DATA EXTRACT

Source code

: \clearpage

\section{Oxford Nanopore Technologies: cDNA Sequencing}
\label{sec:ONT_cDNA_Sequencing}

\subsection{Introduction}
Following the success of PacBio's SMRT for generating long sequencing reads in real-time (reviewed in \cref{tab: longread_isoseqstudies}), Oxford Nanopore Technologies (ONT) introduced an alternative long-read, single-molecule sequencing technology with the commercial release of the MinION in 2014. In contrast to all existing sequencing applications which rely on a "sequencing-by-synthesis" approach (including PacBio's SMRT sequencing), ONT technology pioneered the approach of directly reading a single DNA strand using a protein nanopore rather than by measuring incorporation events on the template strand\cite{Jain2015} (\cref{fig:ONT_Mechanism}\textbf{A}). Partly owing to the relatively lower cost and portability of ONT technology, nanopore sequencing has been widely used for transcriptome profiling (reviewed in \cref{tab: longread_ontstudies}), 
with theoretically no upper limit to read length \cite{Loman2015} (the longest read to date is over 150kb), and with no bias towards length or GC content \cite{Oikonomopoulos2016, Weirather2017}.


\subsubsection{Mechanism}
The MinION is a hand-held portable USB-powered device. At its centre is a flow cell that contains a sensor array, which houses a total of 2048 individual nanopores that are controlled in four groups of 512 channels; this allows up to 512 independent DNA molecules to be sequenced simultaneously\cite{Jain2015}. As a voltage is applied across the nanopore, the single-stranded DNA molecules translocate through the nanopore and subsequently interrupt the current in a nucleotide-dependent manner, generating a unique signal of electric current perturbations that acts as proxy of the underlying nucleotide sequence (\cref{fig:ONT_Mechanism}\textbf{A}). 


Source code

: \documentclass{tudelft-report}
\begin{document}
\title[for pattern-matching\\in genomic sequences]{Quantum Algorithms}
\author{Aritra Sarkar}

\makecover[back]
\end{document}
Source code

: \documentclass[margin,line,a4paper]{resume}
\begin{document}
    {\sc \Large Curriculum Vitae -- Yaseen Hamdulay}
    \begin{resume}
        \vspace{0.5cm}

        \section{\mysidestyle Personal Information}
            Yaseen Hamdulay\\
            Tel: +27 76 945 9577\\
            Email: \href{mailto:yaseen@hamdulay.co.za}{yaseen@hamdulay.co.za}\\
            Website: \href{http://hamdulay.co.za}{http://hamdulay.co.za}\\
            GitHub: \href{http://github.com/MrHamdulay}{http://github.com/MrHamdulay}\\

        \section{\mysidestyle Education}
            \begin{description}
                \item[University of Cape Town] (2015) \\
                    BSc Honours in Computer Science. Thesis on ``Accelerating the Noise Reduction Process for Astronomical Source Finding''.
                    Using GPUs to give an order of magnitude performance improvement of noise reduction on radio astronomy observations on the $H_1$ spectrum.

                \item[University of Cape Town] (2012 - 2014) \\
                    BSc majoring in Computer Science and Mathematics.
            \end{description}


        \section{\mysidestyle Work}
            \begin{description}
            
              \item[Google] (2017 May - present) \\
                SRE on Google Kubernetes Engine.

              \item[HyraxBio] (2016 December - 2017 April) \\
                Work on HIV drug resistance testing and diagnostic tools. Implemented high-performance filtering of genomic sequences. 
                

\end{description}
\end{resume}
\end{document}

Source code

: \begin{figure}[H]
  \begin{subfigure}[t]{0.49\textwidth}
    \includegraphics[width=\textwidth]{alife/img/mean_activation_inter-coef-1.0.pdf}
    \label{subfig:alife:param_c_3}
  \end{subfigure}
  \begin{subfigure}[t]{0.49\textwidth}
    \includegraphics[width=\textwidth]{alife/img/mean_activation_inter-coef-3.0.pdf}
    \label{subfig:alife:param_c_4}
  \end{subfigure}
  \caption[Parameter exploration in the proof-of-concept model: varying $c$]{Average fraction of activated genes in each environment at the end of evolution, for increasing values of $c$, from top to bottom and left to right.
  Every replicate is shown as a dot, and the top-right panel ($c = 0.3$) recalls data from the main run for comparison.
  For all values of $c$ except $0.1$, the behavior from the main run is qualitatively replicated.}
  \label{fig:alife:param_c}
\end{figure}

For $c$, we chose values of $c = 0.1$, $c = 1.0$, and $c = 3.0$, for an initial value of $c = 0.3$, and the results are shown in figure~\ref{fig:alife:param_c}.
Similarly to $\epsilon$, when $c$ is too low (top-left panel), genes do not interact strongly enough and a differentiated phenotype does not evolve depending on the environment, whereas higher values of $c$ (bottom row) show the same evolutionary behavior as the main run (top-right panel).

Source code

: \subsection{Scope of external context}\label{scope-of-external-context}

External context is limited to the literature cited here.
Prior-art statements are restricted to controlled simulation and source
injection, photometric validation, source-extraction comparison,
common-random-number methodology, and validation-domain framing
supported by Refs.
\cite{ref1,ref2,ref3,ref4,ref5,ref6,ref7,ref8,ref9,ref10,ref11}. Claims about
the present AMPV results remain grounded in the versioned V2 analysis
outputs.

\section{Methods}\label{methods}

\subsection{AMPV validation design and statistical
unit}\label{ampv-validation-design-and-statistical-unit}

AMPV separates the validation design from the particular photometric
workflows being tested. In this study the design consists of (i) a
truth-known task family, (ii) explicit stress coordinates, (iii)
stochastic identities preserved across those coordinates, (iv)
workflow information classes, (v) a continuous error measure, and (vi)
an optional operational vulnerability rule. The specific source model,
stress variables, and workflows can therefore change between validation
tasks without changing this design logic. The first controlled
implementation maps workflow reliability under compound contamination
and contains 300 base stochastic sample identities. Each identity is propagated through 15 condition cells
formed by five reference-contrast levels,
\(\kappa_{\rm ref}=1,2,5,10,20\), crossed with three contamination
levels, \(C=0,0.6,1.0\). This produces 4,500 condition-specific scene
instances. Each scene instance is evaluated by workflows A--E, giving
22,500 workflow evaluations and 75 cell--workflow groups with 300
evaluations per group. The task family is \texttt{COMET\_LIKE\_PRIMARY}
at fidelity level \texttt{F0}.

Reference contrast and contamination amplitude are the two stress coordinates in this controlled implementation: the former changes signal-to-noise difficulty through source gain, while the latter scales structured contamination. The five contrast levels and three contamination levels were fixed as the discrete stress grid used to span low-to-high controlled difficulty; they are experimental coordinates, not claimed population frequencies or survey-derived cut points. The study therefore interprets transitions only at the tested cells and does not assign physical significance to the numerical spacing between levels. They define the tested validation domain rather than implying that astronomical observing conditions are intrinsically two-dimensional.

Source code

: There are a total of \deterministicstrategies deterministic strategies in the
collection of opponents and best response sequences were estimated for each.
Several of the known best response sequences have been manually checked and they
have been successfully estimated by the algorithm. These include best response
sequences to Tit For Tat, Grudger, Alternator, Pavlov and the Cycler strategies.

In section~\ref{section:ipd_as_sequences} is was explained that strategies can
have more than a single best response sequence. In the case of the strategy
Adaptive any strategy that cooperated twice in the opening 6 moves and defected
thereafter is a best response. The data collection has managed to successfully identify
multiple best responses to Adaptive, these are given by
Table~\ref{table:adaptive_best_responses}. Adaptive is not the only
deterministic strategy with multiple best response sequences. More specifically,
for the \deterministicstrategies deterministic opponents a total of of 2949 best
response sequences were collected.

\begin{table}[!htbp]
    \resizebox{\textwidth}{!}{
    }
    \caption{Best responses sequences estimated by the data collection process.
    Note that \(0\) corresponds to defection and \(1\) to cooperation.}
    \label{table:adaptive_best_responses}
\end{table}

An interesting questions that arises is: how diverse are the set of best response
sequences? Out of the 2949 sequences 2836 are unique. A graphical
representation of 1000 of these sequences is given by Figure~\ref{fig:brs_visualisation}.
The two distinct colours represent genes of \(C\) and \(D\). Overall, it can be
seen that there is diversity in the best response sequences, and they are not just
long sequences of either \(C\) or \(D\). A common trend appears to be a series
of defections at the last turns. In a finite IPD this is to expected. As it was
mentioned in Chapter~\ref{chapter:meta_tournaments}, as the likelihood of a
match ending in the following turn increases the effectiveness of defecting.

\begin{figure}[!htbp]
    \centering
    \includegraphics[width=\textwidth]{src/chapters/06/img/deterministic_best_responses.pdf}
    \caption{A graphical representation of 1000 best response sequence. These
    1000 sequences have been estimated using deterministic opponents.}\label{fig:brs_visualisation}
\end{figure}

TASK STATEMENT
Repeat, exactly as they stand above, the lines from the line with "tasks without changing" to the line with "at fidelity level", both lines included.

FINISHED EXERCISE
tasks without changing this design logic. The first controlled
implementation maps workflow reliability under compound contamination
and contains 300 base stochastic sample identities. Each identity is propagated through 15 condition cells
formed by five reference-contrast levels,
\(\kappa_{\rm ref}=1,2,5,10,20\), crossed with three contamination
levels, \(C=0,0.6,1.0\). This produces 4,500 condition-specific scene
instances. Each scene instance is evaluated by workflows A--E, giving
22,500 workflow evaluations and 75 cell--workflow groups with 300
evaluations per group. The task family is \texttt{COMET\_LIKE\_PRIMARY}
at fidelity level \texttt{F0}.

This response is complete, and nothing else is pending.